Soweit es den Himmel betrifft, wo die Metamorphosen entschieden werden, besaß selbst die atheistische Sowjetunion eine himmlische Einrichtung, was der nachmalige Sozialdemokrat, das langjährige Politbüromitglied Alexander Jakowlew in seiner Autobiographie
Die Abgründe meines Jahrhunderts mitteilte, wo er Obergenossen wie sich und seinesgleichen als „Himmelsbewohner“ kennzeichnete. Der heilige Petrus, von mir danach befragt, antwortete: Ja, die Irdischen schaffen sich gern ihre eigenen Himmel. Doch ist das wirklich ein Himmel – wenn Genosse Jakowlew heute, obgleich kürzlich verstorben, Leichen ausgräbt, die er vordem selbst zu schaffen bemüht war?
Da lobe ich mir mein vatermutterländisches in Leipzig mündendes Pleißental samt angrenzenden sächsischthüringischen Landesteilen bis hinauf ins anhaltische, brandenburgische, meckpommersche Ostland samt Berliner Mittelpunkt, wo die Geschichte Kobolz schoss und heute ratlos den Atem anhält. Wir sind besser als der üble Mundgeruch, den uns die Trittbrettfahrer Klios attestieren. Wir lehnen es ab, beim Parfümsaufen mitzuhalten und den Menschen zum Geldbeuteltier zu degradieren. Bei Wittgenstein heißt es: „Die Sprache ist ja kein Käfig.“ Ich füge hinzu: Doch, doch, die Sprache wird den Mächtigen und ihren Wortpriestern zum goldenen Käfig. Anfangs rütteln sie von außen daran, um hineinzukommen. Sind sie erst drinnen, ist es ihr Stammplatz an Attilas Hof.
Als ich 1977/78 für einen Tucholsky-Film Wolfgang Neuss interviewte, ließ er sich eine Reihe überraschend melancholischer Weisheiten einfallen. Weniger überzeugend fand ich, als er mich einen gefürchteten Polemiker nannte, der im Grunde ein „vagabundierender Humorist“ sei. Da kannst du mich auch gleich Komiker nennen, entgegnete ich. Neuss darauf: „Da sind wir schon zwei Komiker.“ Es brauchte eine Weile, bis ich einsah, die simplen alten Benennungen treffen meist am genauesten. Ein anderes Neuss-Wort klang so: „Unter den Blinden ist der Einäugige König. Ist der aber ein Idiot, haben die Blinden Pech gehabt.“ Wem kommen da nicht bestimmte Politiker in den Sinn.

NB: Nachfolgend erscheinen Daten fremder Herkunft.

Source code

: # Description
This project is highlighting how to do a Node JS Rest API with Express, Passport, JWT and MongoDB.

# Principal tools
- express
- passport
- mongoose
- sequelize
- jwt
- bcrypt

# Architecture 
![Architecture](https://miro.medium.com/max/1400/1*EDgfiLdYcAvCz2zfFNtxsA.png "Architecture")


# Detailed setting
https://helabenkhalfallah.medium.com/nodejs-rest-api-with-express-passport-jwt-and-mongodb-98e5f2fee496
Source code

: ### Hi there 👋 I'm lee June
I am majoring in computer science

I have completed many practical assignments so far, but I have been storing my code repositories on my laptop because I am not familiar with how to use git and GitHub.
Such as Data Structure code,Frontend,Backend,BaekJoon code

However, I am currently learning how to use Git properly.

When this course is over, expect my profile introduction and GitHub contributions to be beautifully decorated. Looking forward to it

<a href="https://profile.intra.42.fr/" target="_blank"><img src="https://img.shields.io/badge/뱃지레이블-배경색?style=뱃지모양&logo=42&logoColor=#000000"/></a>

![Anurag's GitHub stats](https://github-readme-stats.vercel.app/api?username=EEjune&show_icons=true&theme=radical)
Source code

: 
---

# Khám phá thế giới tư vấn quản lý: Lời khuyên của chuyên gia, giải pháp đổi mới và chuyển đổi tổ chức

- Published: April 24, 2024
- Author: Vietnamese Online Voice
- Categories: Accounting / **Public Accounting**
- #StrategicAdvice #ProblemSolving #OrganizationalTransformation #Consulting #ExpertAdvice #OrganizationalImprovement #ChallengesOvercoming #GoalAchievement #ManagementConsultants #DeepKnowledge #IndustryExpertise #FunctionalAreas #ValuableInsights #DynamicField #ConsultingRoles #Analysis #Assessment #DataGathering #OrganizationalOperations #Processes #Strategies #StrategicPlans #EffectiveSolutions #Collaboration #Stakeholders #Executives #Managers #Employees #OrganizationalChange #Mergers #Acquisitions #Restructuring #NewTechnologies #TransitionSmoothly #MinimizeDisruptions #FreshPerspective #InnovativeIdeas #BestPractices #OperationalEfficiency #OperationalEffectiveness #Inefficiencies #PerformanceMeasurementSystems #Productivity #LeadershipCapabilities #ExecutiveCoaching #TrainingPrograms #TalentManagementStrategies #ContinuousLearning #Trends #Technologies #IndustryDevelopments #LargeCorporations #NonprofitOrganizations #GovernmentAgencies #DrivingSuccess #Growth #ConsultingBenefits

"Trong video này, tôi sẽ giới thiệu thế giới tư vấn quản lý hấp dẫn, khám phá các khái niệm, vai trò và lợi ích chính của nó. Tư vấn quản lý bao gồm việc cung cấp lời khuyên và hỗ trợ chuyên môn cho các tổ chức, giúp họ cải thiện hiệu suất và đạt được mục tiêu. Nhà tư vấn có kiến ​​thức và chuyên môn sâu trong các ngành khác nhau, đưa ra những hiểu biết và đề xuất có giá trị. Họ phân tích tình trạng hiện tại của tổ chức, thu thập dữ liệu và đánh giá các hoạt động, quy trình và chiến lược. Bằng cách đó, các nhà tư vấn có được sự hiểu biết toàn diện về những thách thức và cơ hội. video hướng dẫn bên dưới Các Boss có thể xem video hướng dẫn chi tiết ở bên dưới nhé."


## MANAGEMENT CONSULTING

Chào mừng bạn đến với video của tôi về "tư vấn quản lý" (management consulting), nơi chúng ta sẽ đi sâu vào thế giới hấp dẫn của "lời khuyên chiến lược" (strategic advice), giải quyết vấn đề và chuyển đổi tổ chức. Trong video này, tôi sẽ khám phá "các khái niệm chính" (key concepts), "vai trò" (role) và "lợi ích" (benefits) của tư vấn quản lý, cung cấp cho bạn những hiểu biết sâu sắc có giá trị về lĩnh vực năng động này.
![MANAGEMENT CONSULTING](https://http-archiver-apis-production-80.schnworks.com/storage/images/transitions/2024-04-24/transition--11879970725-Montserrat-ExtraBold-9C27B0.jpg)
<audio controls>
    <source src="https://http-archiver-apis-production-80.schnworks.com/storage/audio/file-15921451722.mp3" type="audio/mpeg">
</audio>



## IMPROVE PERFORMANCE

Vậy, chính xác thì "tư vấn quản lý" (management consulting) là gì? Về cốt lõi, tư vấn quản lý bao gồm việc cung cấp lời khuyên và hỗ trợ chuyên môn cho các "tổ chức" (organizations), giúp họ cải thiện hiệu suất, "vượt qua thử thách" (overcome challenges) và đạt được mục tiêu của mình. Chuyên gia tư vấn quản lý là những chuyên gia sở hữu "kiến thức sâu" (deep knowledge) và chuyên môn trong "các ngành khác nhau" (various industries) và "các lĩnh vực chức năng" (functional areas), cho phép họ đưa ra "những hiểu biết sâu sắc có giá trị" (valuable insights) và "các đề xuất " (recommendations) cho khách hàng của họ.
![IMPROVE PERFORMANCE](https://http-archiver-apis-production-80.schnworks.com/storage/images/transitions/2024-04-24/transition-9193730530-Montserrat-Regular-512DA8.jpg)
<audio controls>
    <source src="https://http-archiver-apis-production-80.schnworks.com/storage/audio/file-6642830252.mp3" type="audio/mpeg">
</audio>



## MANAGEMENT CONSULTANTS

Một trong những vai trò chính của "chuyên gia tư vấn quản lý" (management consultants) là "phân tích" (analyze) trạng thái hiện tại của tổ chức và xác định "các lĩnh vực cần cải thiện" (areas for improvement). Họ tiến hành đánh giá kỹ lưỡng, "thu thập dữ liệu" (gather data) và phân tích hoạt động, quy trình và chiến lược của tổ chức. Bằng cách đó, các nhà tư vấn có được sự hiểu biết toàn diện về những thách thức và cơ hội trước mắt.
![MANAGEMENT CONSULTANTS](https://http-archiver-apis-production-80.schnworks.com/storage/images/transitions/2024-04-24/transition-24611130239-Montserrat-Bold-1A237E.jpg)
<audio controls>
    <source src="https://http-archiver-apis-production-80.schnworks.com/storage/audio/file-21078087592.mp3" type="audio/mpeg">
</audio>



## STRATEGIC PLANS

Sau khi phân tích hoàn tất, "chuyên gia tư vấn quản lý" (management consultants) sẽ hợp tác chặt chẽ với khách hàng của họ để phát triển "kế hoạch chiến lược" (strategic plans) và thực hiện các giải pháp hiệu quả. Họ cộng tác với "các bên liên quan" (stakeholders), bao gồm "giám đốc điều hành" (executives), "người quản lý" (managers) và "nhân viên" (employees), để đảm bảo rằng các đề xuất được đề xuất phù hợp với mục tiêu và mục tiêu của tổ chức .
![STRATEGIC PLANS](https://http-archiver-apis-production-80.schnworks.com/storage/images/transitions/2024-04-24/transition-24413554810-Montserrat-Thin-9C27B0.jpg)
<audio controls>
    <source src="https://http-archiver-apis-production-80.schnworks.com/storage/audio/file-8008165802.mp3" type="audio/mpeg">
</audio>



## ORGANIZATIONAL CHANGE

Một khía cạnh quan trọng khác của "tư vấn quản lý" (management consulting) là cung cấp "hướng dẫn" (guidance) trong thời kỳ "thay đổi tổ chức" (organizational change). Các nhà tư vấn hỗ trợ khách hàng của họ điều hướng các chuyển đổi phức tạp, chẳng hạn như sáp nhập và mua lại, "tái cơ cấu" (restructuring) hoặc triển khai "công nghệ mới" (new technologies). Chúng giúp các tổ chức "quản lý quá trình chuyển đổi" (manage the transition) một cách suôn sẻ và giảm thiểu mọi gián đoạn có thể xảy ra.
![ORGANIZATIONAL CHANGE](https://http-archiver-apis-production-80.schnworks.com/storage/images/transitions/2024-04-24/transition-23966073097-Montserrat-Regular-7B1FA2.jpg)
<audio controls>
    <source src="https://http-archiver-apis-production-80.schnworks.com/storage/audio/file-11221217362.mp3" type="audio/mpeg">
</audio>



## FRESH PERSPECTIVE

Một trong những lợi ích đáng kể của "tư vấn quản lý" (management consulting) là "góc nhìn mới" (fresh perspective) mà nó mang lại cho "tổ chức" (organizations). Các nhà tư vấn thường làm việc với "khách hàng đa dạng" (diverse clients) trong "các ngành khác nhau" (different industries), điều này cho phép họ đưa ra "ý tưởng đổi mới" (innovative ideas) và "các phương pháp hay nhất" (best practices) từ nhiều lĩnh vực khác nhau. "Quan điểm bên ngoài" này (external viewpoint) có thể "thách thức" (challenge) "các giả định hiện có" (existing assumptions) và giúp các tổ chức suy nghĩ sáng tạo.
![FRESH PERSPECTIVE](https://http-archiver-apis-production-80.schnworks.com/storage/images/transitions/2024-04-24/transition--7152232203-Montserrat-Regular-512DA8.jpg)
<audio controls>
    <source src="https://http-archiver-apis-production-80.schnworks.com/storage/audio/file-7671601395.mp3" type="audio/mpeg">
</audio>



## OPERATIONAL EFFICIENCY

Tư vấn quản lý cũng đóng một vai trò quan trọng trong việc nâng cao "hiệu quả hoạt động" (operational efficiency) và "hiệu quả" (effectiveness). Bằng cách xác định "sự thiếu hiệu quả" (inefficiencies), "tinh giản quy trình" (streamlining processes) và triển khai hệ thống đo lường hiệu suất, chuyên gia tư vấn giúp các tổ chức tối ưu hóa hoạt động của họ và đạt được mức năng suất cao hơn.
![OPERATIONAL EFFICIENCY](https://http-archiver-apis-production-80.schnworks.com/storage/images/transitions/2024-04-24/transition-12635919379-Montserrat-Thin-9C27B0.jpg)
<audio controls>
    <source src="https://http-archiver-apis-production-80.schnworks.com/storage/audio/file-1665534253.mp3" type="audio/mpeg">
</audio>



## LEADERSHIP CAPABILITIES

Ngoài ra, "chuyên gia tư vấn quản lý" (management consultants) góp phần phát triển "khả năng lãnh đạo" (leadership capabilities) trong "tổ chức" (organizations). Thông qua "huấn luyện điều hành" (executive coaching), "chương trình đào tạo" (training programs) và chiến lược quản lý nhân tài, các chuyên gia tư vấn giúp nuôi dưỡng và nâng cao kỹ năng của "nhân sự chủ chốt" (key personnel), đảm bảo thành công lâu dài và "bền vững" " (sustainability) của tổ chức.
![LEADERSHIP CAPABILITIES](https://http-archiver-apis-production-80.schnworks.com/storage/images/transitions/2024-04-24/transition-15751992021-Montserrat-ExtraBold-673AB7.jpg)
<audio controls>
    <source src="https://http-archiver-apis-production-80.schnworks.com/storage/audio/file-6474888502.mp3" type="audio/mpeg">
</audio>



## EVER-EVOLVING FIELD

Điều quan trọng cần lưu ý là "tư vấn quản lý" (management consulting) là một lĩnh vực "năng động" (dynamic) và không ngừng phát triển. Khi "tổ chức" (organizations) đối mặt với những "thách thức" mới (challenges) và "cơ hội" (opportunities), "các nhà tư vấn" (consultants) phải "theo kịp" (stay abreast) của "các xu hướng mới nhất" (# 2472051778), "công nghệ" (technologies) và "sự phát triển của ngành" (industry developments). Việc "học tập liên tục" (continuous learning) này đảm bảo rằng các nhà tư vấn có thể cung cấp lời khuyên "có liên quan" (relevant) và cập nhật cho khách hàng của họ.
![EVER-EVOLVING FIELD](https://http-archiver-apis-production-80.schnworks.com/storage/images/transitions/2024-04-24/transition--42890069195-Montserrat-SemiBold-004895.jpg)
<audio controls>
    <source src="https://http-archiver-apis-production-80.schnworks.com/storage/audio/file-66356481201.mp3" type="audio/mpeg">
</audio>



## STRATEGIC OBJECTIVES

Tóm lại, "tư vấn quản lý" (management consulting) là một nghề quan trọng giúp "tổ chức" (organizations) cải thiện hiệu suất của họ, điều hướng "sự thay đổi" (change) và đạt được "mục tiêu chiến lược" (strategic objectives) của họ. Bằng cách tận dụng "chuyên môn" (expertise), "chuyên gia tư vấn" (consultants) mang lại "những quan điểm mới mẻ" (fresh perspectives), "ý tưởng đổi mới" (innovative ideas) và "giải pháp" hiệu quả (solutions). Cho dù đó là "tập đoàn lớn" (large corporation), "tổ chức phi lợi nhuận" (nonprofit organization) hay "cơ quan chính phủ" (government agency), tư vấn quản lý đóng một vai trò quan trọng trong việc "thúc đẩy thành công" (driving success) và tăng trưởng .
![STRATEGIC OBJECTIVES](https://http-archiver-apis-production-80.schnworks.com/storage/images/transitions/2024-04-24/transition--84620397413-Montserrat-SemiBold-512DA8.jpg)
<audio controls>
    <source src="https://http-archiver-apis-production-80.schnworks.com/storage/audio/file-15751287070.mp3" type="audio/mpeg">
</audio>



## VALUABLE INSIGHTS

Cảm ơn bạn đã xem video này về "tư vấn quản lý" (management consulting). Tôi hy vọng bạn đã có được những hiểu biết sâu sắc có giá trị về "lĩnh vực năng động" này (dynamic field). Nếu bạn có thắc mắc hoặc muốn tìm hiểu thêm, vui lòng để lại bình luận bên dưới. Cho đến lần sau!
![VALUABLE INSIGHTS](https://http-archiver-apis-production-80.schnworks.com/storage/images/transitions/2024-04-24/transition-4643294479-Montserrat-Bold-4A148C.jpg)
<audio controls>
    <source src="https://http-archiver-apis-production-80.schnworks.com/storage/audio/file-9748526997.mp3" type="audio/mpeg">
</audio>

Einen Lichtblick verdanke ich einem FDP-Bundestagsabgeordneten, der auf meinen Zwischenruf im Parlament „Ich lach mich tot!“ schlagfertig erwiderte: „Tun Sie das nicht, denn es kostet das Leben!“ Als Merksatz schrieb ich in mein Notizbuch:
Ich lach mich lebendig – ein schöner Buchtitel. Später fügte ich hinzu: Aufstand ist der Wunschtraum der Sklaven. Revolution war der Einfall von Intellektuellen. Lachen und Gelächter aber sind die permanenten Revolten der Intelligenten, die sich den Tätern weder als Opfer noch als Untergebene anbieten. Als ich im Krieg zu den Russen ging, hieß es, die legen dich sofort um. Das glaubte ich nicht. In der Tat waren sie so freundlich, mich am Leben zu lassen, kein leichtes Leben, doch Leben. Zehn Jahre später war es notwendig, der DDR und Partei aufs Wort zu glauben. Ich redete ungläubig dagegen an, und als sie mich kaschen wollten, ging ich weg. Im freien Westen türmten sich wieder jede Menge neuer Notwendigkeiten auf: Gegen die Kommunisten musste man sein, gegen die im Osten und in Vietnam, für die BRD-Notstandsgesetze und gegen die 68er, aber für die Nachrüstung. Heute sind Islamisten, Terroristen und Linkspartei zu bekämpfen, die Globalisierung aber ist zu loben. Die Arbeitslosen neiden den Milliardären das Geld, die Sozialisten sind überständig und altmodisch. Merkel, Stoiber und Westerwelle wollen neue Modelle vorführen, die von Schröder eingeführt, jedoch nicht richtig durchgeführt worden sind. Ich hör' das seit so vielen Jahren, dass ich mir eine alte Drehorgel zu kaufen vornehme, wie sie früher auf Jahrmärkten erklang. Da saß immer so'n kleiner süßer Affe drauf, der zur Musik lustig herumzappelte. Es war wie heute, nur eben kleiner und unwiderstehlich für uns Kinder. Damals glaubten wir noch daran, wir Naivlinge.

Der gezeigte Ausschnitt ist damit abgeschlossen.